On my first posting as a house-officer (or house-surgeon, as they are called in Burma), I was posted in an Obstetrics and Gynaecology ward, to look after women and their women’s problems. What stunned me was the number of cases of septic abortion I saw in the hospital. All abortions were, and are, strictly illegal in Burma. Doctors, trained to be law abiding, dared not perform any abortion on any pregnant woman for any reason, medical or psychological or social. But illegal abortionists with little or no proper medical training were, and are, rampant. They use unsafe and un-clean methods to induce abortions. They brutally massage on pregnant women’s abdomen, and they insert un-hygienic sharp objects into women’s birth-canals. Even when things go wrong, because of the illegal nature of their business, they are usually reluctant to send over the patients to hospitals. So eventually when women arrive at hospital, they were already moribund with septicaemia. I just couldn’t understand why military government maintained very strict laws against abortions on one hand and turned a blind-eye to illegal abortionists on the other hand. Or, maybe, illegal abortionists gave bribes to policemen, whose basic salaries averaged at about 5 US$ per month, and so police deliberately allowed dangerous, but lucrative, illegal abortion practices to thrive on.

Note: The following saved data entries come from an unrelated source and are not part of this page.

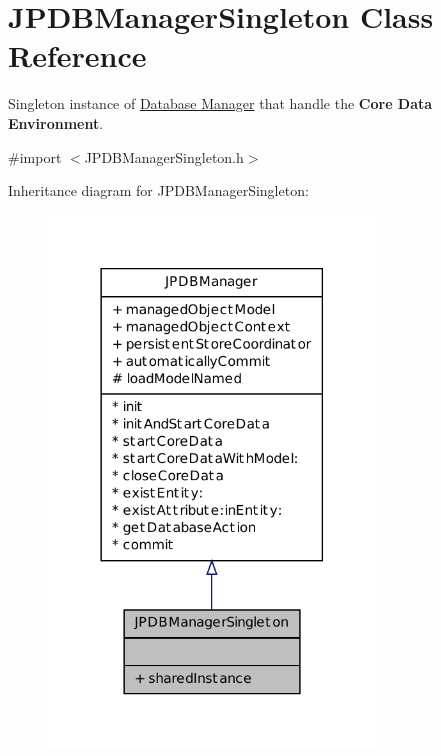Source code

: \hypertarget{interface_j_p_d_b_manager_singleton}{
\section{JPDBManagerSingleton Class Reference}
\label{interface_j_p_d_b_manager_singleton}
}


Singleton instance of \hyperlink{interface_j_p_d_b_manager}{Database Manager} that handle the {\bfseries Core Data Environment}.  




{\ttfamily \#import $<$JPDBManagerSingleton.h$>$}



Inheritance diagram for JPDBManagerSingleton:
\nopagebreak
\begin{figure}[H]
\begin{center}
\leavevmode
\includegraphics[width=246pt]{interface_j_p_d_b_manager_singleton__inherit__graph}
\end{center}
\end{figure}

Another significant feature of Maternity hospitals in Burma is their total lack of effort to alleviate of the pain suffered by women in labour and during childbirth. Women just have to suffer because painless procedures such as epidural anaesthesia are not available, except in expensive private hospitals which are affordable only by rich families of military generals and their cronies.

And, another common feature of Burmese Maternity wards is the very high rate of neonatal jaundice in newborn-babies. One reason is the un-hygienic conditions in the wards leading to infections in newborns. Another reason is the exclusive breastfeeding, which means infants are fed only breast-milk and nothing else, not even water. Because of very prevalent diarrhoeal diseases, lack of clean water supply, unsatisfactory food-hygiene and lack of fly proof latrines in rural areas, nursing mothers are forced to do exclusive breastfeeding. Reduced water intake due to exclusive breast-feeding, coupled with some infections, leads to soaring rates of jaundice cases in new-born babies in Burma.

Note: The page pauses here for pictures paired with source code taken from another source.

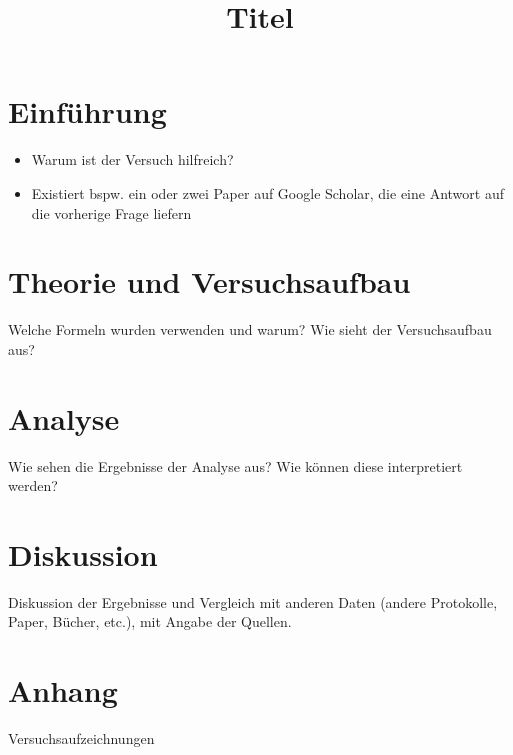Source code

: \documentclass[bibliography=totocnumbered]{scrartcl}
\title{Titel}
\begin{document}
    
    \tableofcontents
    \listoffigures
    \listoftables
    
    \newpage
    \section{Einführung}
        \begin{itemize}
            \item Warum ist der Versuch hilfreich?
            \item Existiert \ac{bspw.} ein oder zwei Paper auf Google Scholar, die eine Antwort auf die vorherige Frage liefern
        \end{itemize}
    \section{Theorie und Versuchsaufbau}
        Welche Formeln wurden verwenden und warum? Wie sieht der Versuchsaufbau aus?
    \section{Analyse}
        Wie sehen die Ergebnisse der Analyse aus? Wie können diese interpretiert werden?
    \section{Diskussion}
        Diskussion der Ergebnisse und Vergleich mit anderen Daten (andere Protokolle, Paper, Bücher, \ac{etc.}), mit Angabe der Quellen.

    \newpage
    \appendix
    \section{Anhang}
    Versuchsaufzeichnungen
    \newpage
    \printbibliography[title={Literatur}]
\end{document}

To avoid tiring you down with too much cynicism, we shall rest here for this week, and will continue next week.        


 

Comments

Feraya said _

Thank you very much for telling us about how it was in Burma regarding healthcare at your medical school and hospitals.  It must be worse than ever now.  Looking forward to more cynicism next week.

D Law said _

 "Cynical" is better than the one you proposed in your draft. But I wonder if "Candid"  might be a more-inclusive adjective. I hope you will write enough serial articles to make it into a book, and I'm looking forward for your next one.